PROTESTA. Dell’Austria verso il Cio, ma non per i test in sé, bensì per i modi usati: «Tutto è iniziato tardi e con metodi inaccettabili: è stata una vera aggressione». La Federsci mondiale ha replicato: «Sistemi impopolari: se servono a combattere il doping, ben vengano. Poi tutto è cominciato alle 8 di sera, non all’una». Insomma zitti e mosca (ieri due del biathlon hanno lasciato il villaggio e sono tornati a casa: si tratta di Perner e Rottmann). Un’altra discussione investe invece i tempi delle due azioni, se erano concordate o no tra Wada e procure. Per Pescante, supervisore olimpico del governo, sì, per il Cio no. Si sarebbero sovrapposte per un caso. Cambia poco.
L’UOMO NERO. Tutto è nato da una prenotazione in un residence vicino al ritiro austriaco fatta a nome Walter Mayer (visto venerdì al Sestriere) e per una cartolina ufficiale della squadra di biathlon con lui schierato tra i tecnici. Era lui l’obiettivo dell’irruzione ed è il suo il nome inserito nel registro degli indagati per violazione della legge anti-doping 376 del 2000 che persegue l’atleta che si dopa ma anche chi «favorisce l’utilizzo di farmaci o sostanze biologicamente attive». Lui chissà dov’è, mentre non è sfuggita a un carabiniere una sacca lanciata da una finestra da un atleta. Il contenuto? Aghi e medicinali che saranno analizzati dai consulenti delle due procure assieme a tutto quanto trovato nelle stanze: siringhe per endovena sia nuove, sia usate da poco, fiale per acqua distillata, farmaci e prodotti anti-asma di un atleta che di asma non soffrirebbe.

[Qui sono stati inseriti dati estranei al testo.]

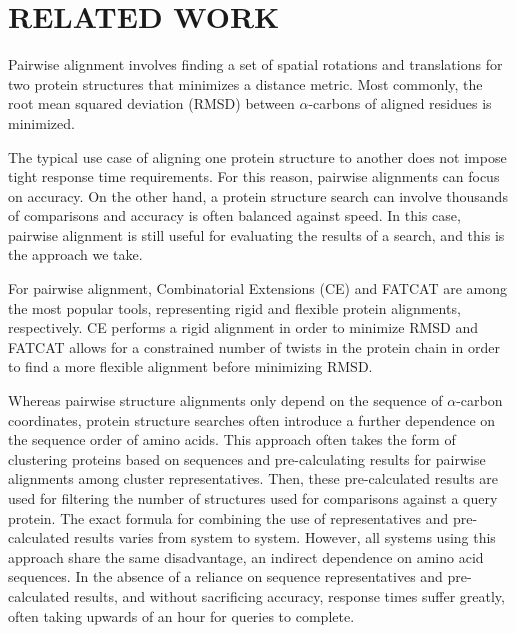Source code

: \documentclass[letter,center,fleqn]{NAR}
\newcommand{\ca}{$\alpha$-carbon\xspace}
\newcommand{\cas}{$\alpha$-carbons\xspace}
\begin{document}
\enlargethispage{-65.1pt}

\section{RELATED WORK}

Pairwise alignment involves finding a set of spatial rotations and translations for two protein structures that minimizes a distance metric. 
Most commonly, the root mean squared deviation (RMSD) between \cas of aligned residues is minimized.

The typical use case of aligning one protein structure to another does not impose tight response time requirements. 
For this reason, pairwise alignments can focus on accuracy. 
On the other hand, a protein structure search can involve thousands of comparisons and accuracy is often balanced against speed. 
In this case, pairwise alignment is still useful for evaluating the results of a search, and this is the approach we take. 

For pairwise alignment, Combinatorial Extensions (CE) \cite{Shindyalov1998} and FATCAT \cite{Ye2003} are among the most popular tools, representing rigid and flexible protein alignments, respectively. 
CE performs a rigid alignment in order to minimize RMSD and FATCAT allows for a constrained number of twists in the protein chain in order to find a more flexible alignment before minimizing RMSD.

Whereas pairwise structure alignments only depend on the sequence of \ca coordinates, protein structure searches often introduce a further dependence on the sequence order of amino acids.
This approach often takes the form of clustering proteins based on sequences and pre-calculating results for pairwise alignments among cluster representatives. 
Then, these pre-calculated results are used for filtering the number of structures used for comparisons against a query protein.
The exact formula for combining the use of representatives and pre-calculated results varies from system to system.
However, all systems using this approach share the same disadvantage, an indirect dependence on amino acid sequences. 
In the absence of a reliance on sequence representatives and pre-calculated results, and without sacrificing accuracy, response times suffer greatly, often taking upwards of an hour for queries to complete. 
\end{document}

CHI È MAYER? Per il segretario Jungwirth «herr Mayer è un signor nessuno» e per il presidente Schroecksnadel «un turista senza incarichi ufficiali con noi». Ai Giochi 2002 di Salt Lake City (oro nella staffetta di biathlon...) venne beccato con sacche piene di sangue. Squalificato dal Cio fino a Vancouver 2010 per avere incoraggiato l’autoemotrasfusione, nel 2003 venne sospeso a vita dalla Federsci internazionale. Toccato il fondo, si è poi risollevato perché nel febbraio 2005 la squalifica gli venne ridotta a 10 anni, con successivo suo ricorso al tribunale del lavoro di Innsbruck («Mi vietano di lavorare») che gli ha dato ragione. La Fis ha fatto reclamo, tuttora pendente, mentre la Federsci nazionale lo ha subito reintegrato con un contratto provvisorio che ha una singolare validità: 350 giorni, tutti quelli che compongono una stagione agonistica eccetto i 15 delle Olimpiadi.